In-person viewing was limited, and the transition to an adaptable online environment had to be implemented. When schools were initially closed in the spring and field trips were cancelled, the museum was looking for different ways to support public education.
“A way that we could offer them a little bit of connection to the museum was through this program called the human library,” says Royal Alberta Museum educator Tori Pudde.
The Royal Alberta Museum didn’t invent the human library program but its use for education is very effective, especially during the pandemic when they moved the program to the virtual sphere. Schools can book a 45-minute online discussion where students and teachers can ask questions to a museum professional. Topics range from the earth sciences like geology to cultural studies such as political history and Indigenous studies.
A 3D model of a giant water bug. There are now 31 objects available to see on the museum’s website in 3D. (Royal Alberta Museum)
Pudde explains how the discussion can be customizable towards a specific grade level or curriculum.
“A lot of teachers were looking for something to supplement their classroom because they’re so limited in the things they can do right now. You get a chance to talk to a museum expert, and it can be very personable.”
Alex Lesko, a grade 11 social studies teacher, says he is glad that the museum allows classes to continue to participate in learning through COVID.
“I think it’s awesome what the museum is doing. To even give teachers some break and relief is great.”
Lesko teaches at Sturgeon Composite High School near Namao, where the student population primarily comes from rural backgrounds. He says that his students don’t often get a chance to visit museums.
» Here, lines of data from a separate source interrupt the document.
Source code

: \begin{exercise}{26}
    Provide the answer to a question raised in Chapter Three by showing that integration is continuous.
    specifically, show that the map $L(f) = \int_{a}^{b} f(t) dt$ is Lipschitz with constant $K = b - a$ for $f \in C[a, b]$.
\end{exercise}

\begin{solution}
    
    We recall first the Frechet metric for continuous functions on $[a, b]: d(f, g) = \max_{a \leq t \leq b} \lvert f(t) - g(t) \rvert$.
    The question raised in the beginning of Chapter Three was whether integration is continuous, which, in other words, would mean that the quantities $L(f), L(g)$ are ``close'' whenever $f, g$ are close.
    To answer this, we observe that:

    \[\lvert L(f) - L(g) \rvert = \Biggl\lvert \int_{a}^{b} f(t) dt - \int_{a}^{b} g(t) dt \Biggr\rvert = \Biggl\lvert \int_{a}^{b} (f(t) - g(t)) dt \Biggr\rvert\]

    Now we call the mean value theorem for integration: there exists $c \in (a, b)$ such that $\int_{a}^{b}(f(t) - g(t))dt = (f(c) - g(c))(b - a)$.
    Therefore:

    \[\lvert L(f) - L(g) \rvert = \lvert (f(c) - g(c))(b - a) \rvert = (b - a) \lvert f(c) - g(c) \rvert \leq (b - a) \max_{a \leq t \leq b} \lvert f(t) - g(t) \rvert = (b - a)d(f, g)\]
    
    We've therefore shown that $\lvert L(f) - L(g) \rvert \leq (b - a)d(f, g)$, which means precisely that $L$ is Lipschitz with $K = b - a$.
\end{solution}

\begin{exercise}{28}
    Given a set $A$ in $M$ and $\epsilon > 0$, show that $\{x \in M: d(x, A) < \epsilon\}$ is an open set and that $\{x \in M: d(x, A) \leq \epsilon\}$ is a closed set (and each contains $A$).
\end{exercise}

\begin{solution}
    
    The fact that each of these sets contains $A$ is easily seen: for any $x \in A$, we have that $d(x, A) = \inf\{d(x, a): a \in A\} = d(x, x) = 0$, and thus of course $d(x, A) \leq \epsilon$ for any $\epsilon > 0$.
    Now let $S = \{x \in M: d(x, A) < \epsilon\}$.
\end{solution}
“I’d love to be able to book a tour and for them to be able to see the museum the best they can this year.”
Along with the virtual human library program, the museum offers a “little” virtual human library intended for pre-kindergarten to grade two students, which Pudde directly oversees.
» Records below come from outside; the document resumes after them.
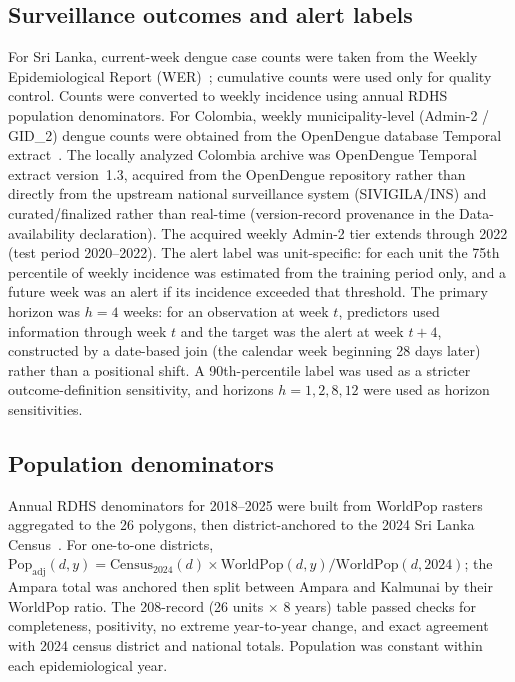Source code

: \documentclass[11pt,a4paper]{article}
\begin{document}
\subsection{Surveillance outcomes and alert labels}
For Sri Lanka, current-week dengue case counts were taken from the Weekly Epidemiological Report (WER)~\cite{SriLankaWER}; cumulative counts were used only for quality control. Counts were converted to weekly incidence using annual RDHS population denominators. For Colombia, weekly municipality-level (Admin-2 / GID\_2) dengue counts were obtained from the OpenDengue database Temporal extract~\cite{Clarke2024OpenDengue,OpenDengue2024}. The locally analyzed Colombia archive was OpenDengue Temporal extract version~1.3, acquired from the OpenDengue repository rather than directly from the upstream national surveillance system (SIVIGILA/INS) and curated/finalized rather than real-time (version-record provenance in the Data-availability declaration). The acquired weekly Admin-2 tier extends through 2022 (test period 2020--2022). The alert label was unit-specific: for each unit the 75th percentile of weekly incidence was estimated from the training period only, and a future week was an alert if its incidence exceeded that threshold. The primary horizon was $h=4$ weeks: for an observation at week $t$, predictors used information through week $t$ and the target was the alert at week $t+4$, constructed by a date-based join (the calendar week beginning 28 days later) rather than a positional shift. A 90th-percentile label was used as a stricter outcome-definition sensitivity, and horizons $h=1,2,8,12$ were used as horizon sensitivities.

\subsection{Population denominators}
Annual RDHS denominators for 2018--2025 were built from WorldPop rasters~\cite{Tatem2017,WorldPop2025} aggregated to the 26 polygons, then district-anchored to the 2024 Sri Lanka Census~\cite{SriLankaCensus2025}. For one-to-one districts, $\mathrm{Pop}_{\mathrm{adj}}(d,y)=\mathrm{Census}_{2024}(d)\times \mathrm{WorldPop}(d,y)/\mathrm{WorldPop}(d,2024)$; the Ampara total was anchored then split between Ampara and Kalmunai by their WorldPop ratio. The 208-record (26 units $\times$ 8 years) table passed checks for completeness, positivity, no extreme year-to-year change, and exact agreement with 2024 census district and national totals. Population was constant within each epidemiological year.
\end{document}
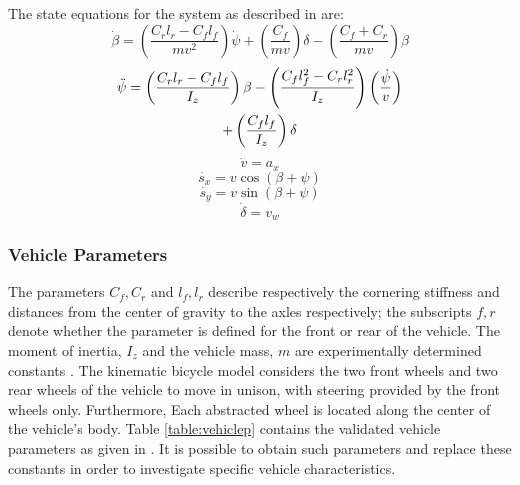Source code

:  The state equations for the system as described in \cite{Althoff2014} are:
\begin{equation}
	\label{eqn:beta}
	\dot{\beta}=\left(\frac{C_rl_r-C_fl_f}{mv^2} \right)\dot{\psi}+\left(\frac{C_f}{mv} \right)\delta-\left(\frac{C_f+C_r}{mv} \right)\beta
\end{equation}
\begin{gather}
	\label{eqn:psi}
	\ddot{\psi}=\left(\frac{C_rl_r-C_fl_f}{I_z} \right)\beta-\left(\frac{C_fl_f^2-C_rl_r^2}{I_z} \right)\left(\frac{\dot{\psi}}{v} \right) \notag \\
	+\left(\frac{C_fl_f}{I_z} \right)\delta
\end{gather}
\begin{equation}
	\label{eqn:v}
	\dot{v}=a_x
\end{equation}
\begin{equation}
	\label{eqn:sx}
	\dot{s_x}=v\cos{(\beta+\psi)}
\end{equation}
\begin{equation}
	\label{eqn:sy}
	\dot{s_y}=v\sin{(\beta+\psi)}	
\end{equation}	
\begin{equation}
	\label{eqn:delta}
	\dot{\delta}=v_w
\end{equation}


\subsubsection{Vehicle Parameters}
The parameters \(C_f,C_r\) and \(l_f, l_r\) describe respectively the cornering stiffness and distances from the center of gravity to the axles respectively; the subscripts $f,r$ denote whether the parameter is defined for the front or rear of the vehicle. The moment of inertia, \(I_z\) and the vehicle mass, \(m\) are experimentally determined constants \cite{Snider2009}. 
 The kinematic bicycle model considers the two front wheels and two rear wheels of the vehicle to move in unison, with steering provided by the front wheels only. Furthermore, Each abstracted wheel is located along the center of the vehicle's body. Table \ref{table:vehiclep} contains the validated vehicle parameters as given in \cite{Althoff2014}. It is possible to obtain such parameters and replace these constants in order to investigate specific vehicle characteristics. 

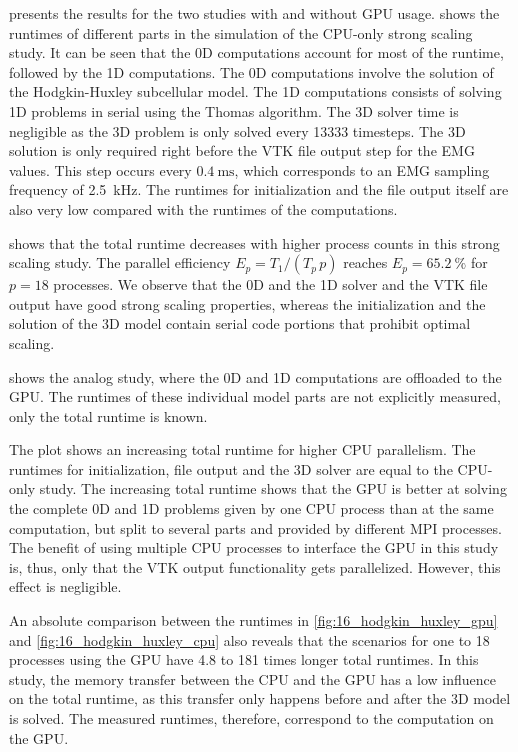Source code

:  presents the results for the two studies with and without GPU usage.  shows the runtimes of different parts in the simulation of the CPU-only strong scaling study. It can be seen that the 0D computations account for most of the runtime, followed by the 1D computations. The 0D computations involve the solution of the Hodgkin-Huxley subcellular model. The 1D computations consists of solving 1D problems in serial using the Thomas algorithm. The 3D solver time is negligible as the 3D problem is only solved every \num{13333} timesteps. The 3D solution is only required right before the VTK file output step for the EMG values. This step occurs every $\SI{0.4}{\ms}$, which corresponds to an EMG sampling frequency of \SI{2.5}{\kilo\hertz}.
The runtimes for initialization and the file output itself are also very low compared with the runtimes of the computations.

 shows that the total runtime decreases with higher process counts in this strong scaling study. The parallel efficiency $E_p = T_1/(T_p\,p)$ reaches $E_p=\SI{65.2}{\percent}$ for $p=18$ processes. We observe that the 0D and the 1D solver and the VTK file output have good strong scaling properties, whereas the initialization and the solution of the 3D model contain serial code portions that prohibit optimal scaling.

 shows the analog study, where the 0D and 1D computations are offloaded to the GPU. The runtimes of these individual model parts are not explicitly measured, only the total runtime is known.

The plot shows an increasing total runtime for higher CPU parallelism. 
The runtimes for initialization, file output and the 3D solver are equal to the CPU-only study.
The increasing total runtime shows that the GPU is better at solving the complete 0D and 1D problems 
given by one CPU process than at the same computation, but split to several parts and provided by different MPI processes. 
The benefit of using multiple CPU processes to interface the GPU in this study is, thus, only that the VTK output functionality gets parallelized. However, this effect is negligible.

An absolute comparison between the runtimes in \cref{fig:16_hodgkin_huxley_gpu} and \cref{fig:16_hodgkin_huxley_cpu} also reveals that the scenarios for one to 18 processes using the GPU have 4.8 to 181 times longer total runtimes. In this study, the memory transfer between the CPU and the GPU has a low influence on the total runtime, as this transfer only happens before and after the 3D model is solved. The measured runtimes, therefore, correspond to the computation on the GPU.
“The learning team at the museum has a different audience that they focus on based on different developmental ages,” says Pudde. “We looked at a way to make the program suitable for younger audiences.”
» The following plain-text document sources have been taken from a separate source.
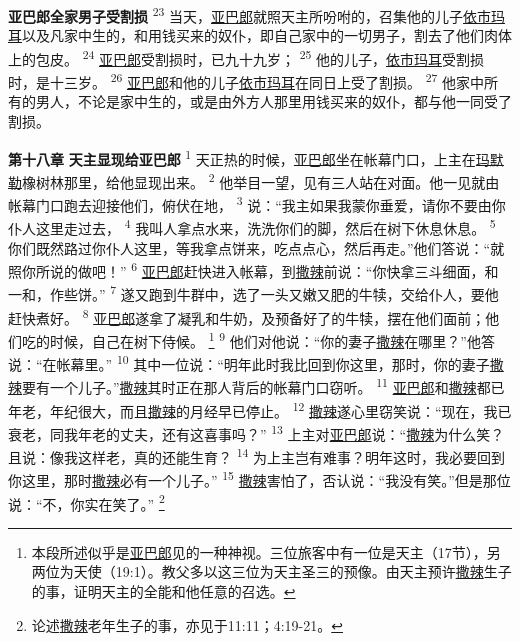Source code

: \textbf{亚巴郎全家男子受割损 }
\textsuperscript{23}
当天，\uline{亚巴郎}就照天主所吩咐的，召集他的儿子\uline{依市玛耳}以及凡家中生的，和用钱买来的奴仆，即自己家中的一切男子，割去了他们肉体上的包皮。
\textsuperscript{24}
\uline{亚巴郎}受割损时，已九十九岁；
\textsuperscript{25}
他的儿子，\uline{依市玛耳}受割损时，是十三岁。
\textsuperscript{26}
\uline{亚巴郎}和他的儿子\uline{依市玛耳}在同日上受了割损。
\textsuperscript{27}
他家中所有的男人，不论是家中生的，或是由外方人那里用钱买来的奴仆，都与他一同受了割损。

\textbf{第十八章 }
\textbf{天主显现给亚巴郎 }
\textsuperscript{1}
天正热的时候，\uline{亚巴郎}坐在帐幕门口，上主在\uline{玛默勒}橡树林那里，给他显现出来。
\textsuperscript{2}
他举目一望，见有三人站在对面。他一见就由帐幕门口跑去迎接他们，俯伏在地，
\textsuperscript{3}
说：“我主如果我蒙你垂爱，请你不要由你仆人这里走过去，
\textsuperscript{4}
我叫人拿点水来，洗洗你们的脚，然后在树下休息休息。
\textsuperscript{5}
你们既然路过你仆人这里，等我拿点饼来，吃点点心，然后再走。”他们答说：“就照你所说的做吧！”
\textsuperscript{6}
\uline{亚巴郎}赶快进入帐幕，到\uline{撒辣}前说：“你快拿三斗细面，和一和，作些饼。”
\textsuperscript{7}
遂又跑到牛群中，选了一头又嫩又肥的牛犊，交给仆人，要他赶快煮好。
\textsuperscript{8}
\uline{亚巴郎}遂拿了凝乳和牛奶，及预备好了的牛犊，摆在他们面前；他们吃的时候，自己在树下侍候。
\footnote{本段所述似乎是\uline{亚巴郎}见的一种神视。三位旅客中有一位是天主（17节），另两位为天使（19:1）。教父多以这三位为天主圣三的预像。由天主预许\uline{撒辣}生子的事，证明天主的全能和他任意的召选。}
\textsuperscript{9}
他们对他说：“你的妻子\uline{撒辣}在哪里？”他答说：“在帐幕里。”
\textsuperscript{10}
其中一位说：“明年此时我比回到你这里，那时，你的妻子\uline{撒辣}要有一个儿子。”\uline{撒辣}其时正在那人背后的帐幕门口窃听。
\textsuperscript{11}
\uline{亚巴郎}和\uline{撒辣}都已年老，年纪很大，而且\uline{撒辣}的月经早已停止。
\textsuperscript{12}
\uline{撒辣}遂心里窃笑说：“现在，我已衰老，同我年老的丈夫，还有这喜事吗？”
\textsuperscript{13}
上主对\uline{亚巴郎}说：“\uline{撒辣}为什么笑？且说：像我这样老，真的还能生育？
\textsuperscript{14}
为上主岂有难事？明年这时，我必要回到你这里，那时\uline{撒辣}必有一个儿子。”
\textsuperscript{15}
\uline{撒辣}害怕了，否认说：“我没有笑。”但是那位说：“不，你实在笑了。”
\footnote{论述\uline{撒辣}老年生子的事，亦见于11:11；4:19-21。}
This program only runs 20 minutes instead of the usual 45 minutes to account for younger children’s online attention spans. It began as a pilot program this fall. The Royal Alberta Museum was the first to implement the little virtual human library and has since become very popular for teachers. The bookings are currently full until Jan. 2021.
Resources are sent before and after the program to children, including a short video explaining what museums are. They also include a short bio about who the museum educator is.
“We do this so they’re more familiar with us and not total strangers to them,” Pudde says.
Another online resource that the Royal Alberta Museum has taken advantage of is the digital 3D diorama models available on their website. According to Pudde, an intern at the museum created the project before the pandemic, originally used for their practicum work.
3D model of a sabre-tooth skull. (Royal Alberta Museum)
The models are presented in 3D through Sketchfab, an online platform that publishes 3D content. Currently, there are 31 objects on the museum’s website, including a giant water bug, a sabre-tooth skull, and even the Millennium Falcon for all you Star Wars nerds.
“It became extra useful during the pandemic to share that kind of content in a way to get people as close as possible without attending the museum,” says Pudde.
3D model of the Millennium Falcon. (Royal Alberta Museum)
The museum also offers 30-minute virtual tours where a museum educator sets up their cell phone on a gimbal and walks around specific areas of the museum. The area depends on what type of class enrolls in the tour.
Pudde stresses that the Royal Alberta Museum is only one of the thousands that have had to adapt to the pandemic, but she says they will continue to serve public education in any way they can.
“The pandemic has impacted museums across the world; we’re not any different. Field trips are a big market for museums for the educational aspects, so having to pivot from that and find different ways to deliver that has been a big part of our transition.”